Below image shows above deskew function applied to an image of zero. Left image is the original image and right image is the deskewed image.

Next we have to find the HOG Descriptor of each cell. For that, we find Sobel derivatives of each cell in X and Y direction. Then find their magnitude and direction of gradient at each pixel. This gradient is quantized to 16 integer values. Divide this image to four sub-squares. For each sub-square, calculate the histogram of direction (16 bins) weighted with their magnitude. So each sub-square gives you a vector containing 16 values. Four such vectors (of four sub-squares) together gives us a feature vector containing 64 values. This is the feature vector we use to train our data.

In [ ]:
def hog(img):
    gx = cv2.Sobel(img, cv2.CV_32F, 1, 0)
    gy = cv2.Sobel(img, cv2.CV_32F, 0, 1)
    mag, ang = cv2.cartToPolar(gx, gy)
    # quantizing binvalues in (0...16)
    bins = np.int32(bin_n*ang/(2*np.pi))
    # Divide to 4 sub-squares
    bin_cells = bins[:10,:10], bins[10:,:10], bins[:10,10:], bins[10:,10:]
    mag_cells = mag[:10,:10], mag[10:,:10], mag[:10,10:], mag[10:,10:]
    hists = [np.bincount(b.ravel(), m.ravel(), bin_n) for b, m in zip(bin_cells, mag_cells)]
    hist = np.hstack(hists)
    return hist

Finally, as in the previous case, we start by splitting our big dataset into individual cells.
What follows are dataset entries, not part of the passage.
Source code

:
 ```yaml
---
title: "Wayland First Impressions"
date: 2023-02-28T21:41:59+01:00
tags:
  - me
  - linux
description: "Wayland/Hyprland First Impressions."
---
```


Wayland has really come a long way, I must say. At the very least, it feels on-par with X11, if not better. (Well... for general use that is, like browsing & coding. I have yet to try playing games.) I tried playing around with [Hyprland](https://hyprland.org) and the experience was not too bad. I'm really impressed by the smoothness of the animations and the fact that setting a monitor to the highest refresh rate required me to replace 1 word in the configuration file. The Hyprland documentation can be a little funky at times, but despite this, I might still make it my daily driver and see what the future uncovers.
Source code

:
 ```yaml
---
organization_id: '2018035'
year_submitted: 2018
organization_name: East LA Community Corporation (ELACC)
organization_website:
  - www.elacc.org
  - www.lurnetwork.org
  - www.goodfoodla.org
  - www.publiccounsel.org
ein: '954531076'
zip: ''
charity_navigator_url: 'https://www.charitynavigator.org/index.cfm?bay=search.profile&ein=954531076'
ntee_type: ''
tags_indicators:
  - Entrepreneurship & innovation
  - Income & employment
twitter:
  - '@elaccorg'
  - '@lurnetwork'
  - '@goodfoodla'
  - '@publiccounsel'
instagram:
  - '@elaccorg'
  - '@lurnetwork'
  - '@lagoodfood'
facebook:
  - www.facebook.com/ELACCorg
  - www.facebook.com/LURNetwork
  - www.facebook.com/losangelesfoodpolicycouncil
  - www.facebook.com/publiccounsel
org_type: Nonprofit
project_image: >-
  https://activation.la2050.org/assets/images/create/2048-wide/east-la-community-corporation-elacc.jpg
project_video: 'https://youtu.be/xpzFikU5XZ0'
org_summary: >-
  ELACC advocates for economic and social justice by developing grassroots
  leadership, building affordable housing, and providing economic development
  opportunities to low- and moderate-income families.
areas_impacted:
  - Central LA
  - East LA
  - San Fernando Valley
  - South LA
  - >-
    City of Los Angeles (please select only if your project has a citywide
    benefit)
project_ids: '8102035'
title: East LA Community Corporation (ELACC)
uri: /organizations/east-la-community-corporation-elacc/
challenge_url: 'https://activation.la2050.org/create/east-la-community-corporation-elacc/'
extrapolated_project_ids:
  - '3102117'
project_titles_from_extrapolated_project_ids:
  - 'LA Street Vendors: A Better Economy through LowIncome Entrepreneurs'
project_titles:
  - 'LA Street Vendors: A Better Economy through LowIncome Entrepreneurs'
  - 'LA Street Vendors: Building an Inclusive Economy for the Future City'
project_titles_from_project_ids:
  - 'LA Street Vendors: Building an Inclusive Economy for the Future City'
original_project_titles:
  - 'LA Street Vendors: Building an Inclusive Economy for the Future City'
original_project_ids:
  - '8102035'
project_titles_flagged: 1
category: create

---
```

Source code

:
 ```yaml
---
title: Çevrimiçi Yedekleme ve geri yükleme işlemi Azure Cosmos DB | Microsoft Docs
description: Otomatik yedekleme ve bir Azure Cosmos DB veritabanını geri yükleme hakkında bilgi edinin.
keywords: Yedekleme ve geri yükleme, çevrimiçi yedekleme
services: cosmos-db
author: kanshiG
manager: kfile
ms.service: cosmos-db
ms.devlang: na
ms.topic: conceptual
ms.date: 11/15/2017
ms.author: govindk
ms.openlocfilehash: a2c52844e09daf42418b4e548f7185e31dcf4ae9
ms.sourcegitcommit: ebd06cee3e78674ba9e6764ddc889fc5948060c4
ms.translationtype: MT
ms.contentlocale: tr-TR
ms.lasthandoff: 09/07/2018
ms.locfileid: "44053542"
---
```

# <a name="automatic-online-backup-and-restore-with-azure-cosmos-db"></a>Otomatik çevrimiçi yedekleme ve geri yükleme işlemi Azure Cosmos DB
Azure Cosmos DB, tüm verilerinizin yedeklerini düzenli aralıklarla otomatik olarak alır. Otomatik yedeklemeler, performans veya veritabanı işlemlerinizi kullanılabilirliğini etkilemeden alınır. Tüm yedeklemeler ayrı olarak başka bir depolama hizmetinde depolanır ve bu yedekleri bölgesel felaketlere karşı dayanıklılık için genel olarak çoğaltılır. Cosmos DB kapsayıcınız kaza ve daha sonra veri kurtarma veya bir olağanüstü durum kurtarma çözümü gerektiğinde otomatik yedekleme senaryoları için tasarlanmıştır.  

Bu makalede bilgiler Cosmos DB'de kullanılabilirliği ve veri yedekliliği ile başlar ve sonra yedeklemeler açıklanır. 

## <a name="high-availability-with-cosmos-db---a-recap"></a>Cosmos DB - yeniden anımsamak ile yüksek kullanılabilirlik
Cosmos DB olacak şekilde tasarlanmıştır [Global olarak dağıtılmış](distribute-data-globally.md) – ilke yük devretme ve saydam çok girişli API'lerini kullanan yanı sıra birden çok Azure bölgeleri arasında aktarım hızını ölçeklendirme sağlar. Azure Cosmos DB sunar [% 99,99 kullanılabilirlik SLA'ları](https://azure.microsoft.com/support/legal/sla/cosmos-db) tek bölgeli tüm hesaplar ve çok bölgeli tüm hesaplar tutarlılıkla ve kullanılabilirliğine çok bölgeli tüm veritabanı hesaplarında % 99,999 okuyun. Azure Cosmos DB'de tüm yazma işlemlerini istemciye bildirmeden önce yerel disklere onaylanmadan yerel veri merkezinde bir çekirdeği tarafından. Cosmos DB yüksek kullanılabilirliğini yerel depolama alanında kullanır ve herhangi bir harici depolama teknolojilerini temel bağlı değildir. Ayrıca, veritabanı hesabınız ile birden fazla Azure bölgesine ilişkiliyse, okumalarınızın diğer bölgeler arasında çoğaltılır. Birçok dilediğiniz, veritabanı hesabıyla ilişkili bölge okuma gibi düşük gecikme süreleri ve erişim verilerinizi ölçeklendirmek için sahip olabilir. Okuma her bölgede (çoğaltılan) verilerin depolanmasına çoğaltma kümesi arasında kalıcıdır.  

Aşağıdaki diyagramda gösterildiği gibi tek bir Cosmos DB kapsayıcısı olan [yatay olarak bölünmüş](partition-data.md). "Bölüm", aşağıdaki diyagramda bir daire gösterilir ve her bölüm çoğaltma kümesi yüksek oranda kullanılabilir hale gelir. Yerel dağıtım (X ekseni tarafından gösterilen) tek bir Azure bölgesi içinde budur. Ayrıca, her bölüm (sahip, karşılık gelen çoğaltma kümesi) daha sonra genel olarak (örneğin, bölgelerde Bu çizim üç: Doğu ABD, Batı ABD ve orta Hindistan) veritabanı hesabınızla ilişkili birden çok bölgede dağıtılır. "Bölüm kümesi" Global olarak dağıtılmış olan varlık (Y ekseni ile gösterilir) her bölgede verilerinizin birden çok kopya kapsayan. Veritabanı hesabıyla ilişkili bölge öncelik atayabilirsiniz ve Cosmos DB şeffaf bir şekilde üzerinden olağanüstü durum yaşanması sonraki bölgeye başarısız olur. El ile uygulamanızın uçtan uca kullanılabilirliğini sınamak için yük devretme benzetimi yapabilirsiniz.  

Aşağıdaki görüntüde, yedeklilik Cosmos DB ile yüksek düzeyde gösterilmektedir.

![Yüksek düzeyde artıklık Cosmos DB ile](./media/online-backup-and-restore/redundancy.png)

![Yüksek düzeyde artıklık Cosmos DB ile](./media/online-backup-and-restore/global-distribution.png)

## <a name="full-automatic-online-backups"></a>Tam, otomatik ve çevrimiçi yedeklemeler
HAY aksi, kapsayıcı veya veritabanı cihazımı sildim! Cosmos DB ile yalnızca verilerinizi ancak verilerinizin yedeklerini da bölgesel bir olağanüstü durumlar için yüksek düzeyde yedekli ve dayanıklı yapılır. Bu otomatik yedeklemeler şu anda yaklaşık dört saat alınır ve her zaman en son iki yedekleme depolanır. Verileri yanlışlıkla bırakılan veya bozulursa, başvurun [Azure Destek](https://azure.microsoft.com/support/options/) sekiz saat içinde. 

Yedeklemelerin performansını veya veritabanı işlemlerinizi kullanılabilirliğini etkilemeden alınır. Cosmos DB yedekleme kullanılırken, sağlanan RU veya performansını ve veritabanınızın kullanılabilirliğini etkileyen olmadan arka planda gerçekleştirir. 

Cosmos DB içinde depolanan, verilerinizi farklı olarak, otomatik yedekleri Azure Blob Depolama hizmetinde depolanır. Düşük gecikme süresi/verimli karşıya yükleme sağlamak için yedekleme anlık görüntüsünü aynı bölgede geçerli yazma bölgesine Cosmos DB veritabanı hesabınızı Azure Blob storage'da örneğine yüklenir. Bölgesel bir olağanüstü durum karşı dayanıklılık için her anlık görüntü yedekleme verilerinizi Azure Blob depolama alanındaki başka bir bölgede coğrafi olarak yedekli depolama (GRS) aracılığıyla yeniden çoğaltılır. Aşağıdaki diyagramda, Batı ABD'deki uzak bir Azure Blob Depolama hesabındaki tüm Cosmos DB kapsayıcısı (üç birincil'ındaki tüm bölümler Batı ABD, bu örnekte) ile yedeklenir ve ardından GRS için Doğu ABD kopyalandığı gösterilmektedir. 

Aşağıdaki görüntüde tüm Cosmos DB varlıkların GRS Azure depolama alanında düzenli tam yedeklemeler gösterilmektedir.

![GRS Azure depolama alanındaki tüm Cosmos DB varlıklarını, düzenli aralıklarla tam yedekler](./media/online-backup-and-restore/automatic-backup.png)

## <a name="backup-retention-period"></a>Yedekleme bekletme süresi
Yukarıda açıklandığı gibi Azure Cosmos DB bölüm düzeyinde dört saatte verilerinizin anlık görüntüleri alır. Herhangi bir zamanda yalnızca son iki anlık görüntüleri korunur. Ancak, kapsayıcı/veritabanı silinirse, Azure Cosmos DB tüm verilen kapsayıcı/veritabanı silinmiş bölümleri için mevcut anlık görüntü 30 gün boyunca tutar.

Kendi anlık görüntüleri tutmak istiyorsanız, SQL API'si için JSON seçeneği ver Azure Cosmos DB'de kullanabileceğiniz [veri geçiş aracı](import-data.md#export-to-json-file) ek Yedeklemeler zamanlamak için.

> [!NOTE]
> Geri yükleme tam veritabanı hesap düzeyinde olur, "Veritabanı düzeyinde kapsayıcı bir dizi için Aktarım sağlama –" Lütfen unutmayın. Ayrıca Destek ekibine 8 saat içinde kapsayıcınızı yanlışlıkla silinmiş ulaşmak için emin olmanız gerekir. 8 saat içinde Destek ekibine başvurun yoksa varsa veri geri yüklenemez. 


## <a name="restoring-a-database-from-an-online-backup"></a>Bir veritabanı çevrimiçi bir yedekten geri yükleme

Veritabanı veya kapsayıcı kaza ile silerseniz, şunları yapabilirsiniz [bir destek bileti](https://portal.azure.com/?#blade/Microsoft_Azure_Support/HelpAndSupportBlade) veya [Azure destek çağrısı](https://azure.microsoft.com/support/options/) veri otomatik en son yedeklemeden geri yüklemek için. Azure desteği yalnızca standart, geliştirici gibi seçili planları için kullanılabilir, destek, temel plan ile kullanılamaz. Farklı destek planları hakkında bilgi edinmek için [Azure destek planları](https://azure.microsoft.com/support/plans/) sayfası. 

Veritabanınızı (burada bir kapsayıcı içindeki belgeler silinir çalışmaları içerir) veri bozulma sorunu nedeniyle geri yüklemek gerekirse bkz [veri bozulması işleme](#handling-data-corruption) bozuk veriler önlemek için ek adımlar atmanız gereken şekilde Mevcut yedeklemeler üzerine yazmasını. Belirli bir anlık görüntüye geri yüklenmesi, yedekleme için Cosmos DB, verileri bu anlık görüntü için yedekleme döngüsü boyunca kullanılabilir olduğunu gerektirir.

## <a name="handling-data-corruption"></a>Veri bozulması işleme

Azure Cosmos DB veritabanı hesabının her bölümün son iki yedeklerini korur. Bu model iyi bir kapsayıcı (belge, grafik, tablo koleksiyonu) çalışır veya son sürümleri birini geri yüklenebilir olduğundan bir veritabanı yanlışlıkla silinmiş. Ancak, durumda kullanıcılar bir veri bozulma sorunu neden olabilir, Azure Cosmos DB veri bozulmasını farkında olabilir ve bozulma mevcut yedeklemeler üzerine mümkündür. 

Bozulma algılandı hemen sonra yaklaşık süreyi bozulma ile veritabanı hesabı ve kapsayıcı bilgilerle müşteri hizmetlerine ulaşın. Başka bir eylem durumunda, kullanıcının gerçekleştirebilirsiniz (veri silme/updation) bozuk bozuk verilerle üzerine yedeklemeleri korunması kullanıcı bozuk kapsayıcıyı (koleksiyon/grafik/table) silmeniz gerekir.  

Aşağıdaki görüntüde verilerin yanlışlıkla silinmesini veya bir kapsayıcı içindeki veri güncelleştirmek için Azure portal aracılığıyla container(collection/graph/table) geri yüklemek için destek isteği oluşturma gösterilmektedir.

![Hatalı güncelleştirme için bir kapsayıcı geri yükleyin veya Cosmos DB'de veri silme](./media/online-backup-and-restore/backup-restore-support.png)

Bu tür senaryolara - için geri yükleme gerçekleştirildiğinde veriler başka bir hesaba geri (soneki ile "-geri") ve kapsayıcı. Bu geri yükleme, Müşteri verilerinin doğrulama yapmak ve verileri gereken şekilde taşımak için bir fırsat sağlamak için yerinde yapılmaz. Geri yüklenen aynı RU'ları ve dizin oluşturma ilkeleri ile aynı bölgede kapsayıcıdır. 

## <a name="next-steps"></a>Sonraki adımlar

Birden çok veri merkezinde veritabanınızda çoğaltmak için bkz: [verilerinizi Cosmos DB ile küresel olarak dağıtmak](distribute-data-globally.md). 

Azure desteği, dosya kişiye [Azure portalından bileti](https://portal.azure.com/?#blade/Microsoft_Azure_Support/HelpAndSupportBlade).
For every digit, 250 cells are reserved for training data and remaining 250 data is reserved for testing. Full code is given below:

In [ ]:
import cv2
import numpy as np
SZ=20
bin_n = 16 # Number of bins
svm_params = dict( kernel_type = cv2.SVM_LINEAR, svm_type = cv2.SVM_C_SVC, C=2.67, gamma=5.383 )
affine_flags = cv2.WARP_INVERSE_MAP|cv2.INTER_LINEAR

def deskew(img):
    m = cv2.moments(img)
    if abs(m['mu02']) < 1e-2:
        return img.copy()
    skew = m['mu11']/m['mu02']
    M = np.float32([[1, skew, -0.5*SZ*skew], [0, 1, 0]])
    img = cv2.warpAffine(img,M,(SZ, SZ),flags=affine_flags)
    return img

def hog(img):
    gx = cv2.Sobel(img, cv2.CV_32F, 1, 0)
    gy = cv2.Sobel(img, cv2.CV_32F, 0, 1)
    mag, ang = cv2.cartToPolar(gx, gy)
    bins = np.int32(bin_n*ang/(2*np.pi)) # quantizing binvalues in (0...16)
    bin_cells = bins[:10,:10], bins[10:,:10], bins[:10,10:], bins[10:,10:]
    mag_cells = mag[:10,:10], mag[10:,:10], mag[:10,10:], mag[10:,10:]
    hists = [np.bincount(b.ravel(), m.ravel(), bin_n) for b, m in zip(bin_cells, mag_cells)]
    hist = np.hstack(hists) # hist is a 64 bit vector
    return hist

img = cv2.imread('digits.png',0)
cells = [np.hsplit(row,100) for row in np.vsplit(img,50)]

# First half is trainData, remaining is testData
train_cells = [ i[:50] for i in cells ]
test_cells = [ i[50:] for i in cells]

###### Now training ########################
deskewed = [map(deskew,row) for row in train_cells]
hogdata = [map(hog,row) for row in deskewed]
trainData = np.float32(hogdata).reshape(-1,64)
responses = np.float32(np.repeat(np.arange(10),250)[:,np.newaxis])
svm = cv2.SVM()
svm.train(trainData,responses, params=svm_params)
svm.save('svm_data.dat')

###### Now testing ########################
deskewed = [map(deskew,row) for row in test_cells]
hogdata = [map(hog,row) for row in deskewed]
testData = np.float32(hogdata).reshape(-1,bin_n*4)
result = svm.predict_all(testData)

####### Check Accuracy ########################
mask = result==responses
correct = np.count_nonzero(mask)
print correct*100.0/result.size

This particular technique gave me nearly 94% accuracy. You can try different values for various parameters of SVM to check if higher accuracy is possible. Or you can read technical papers on this area and try to implement them.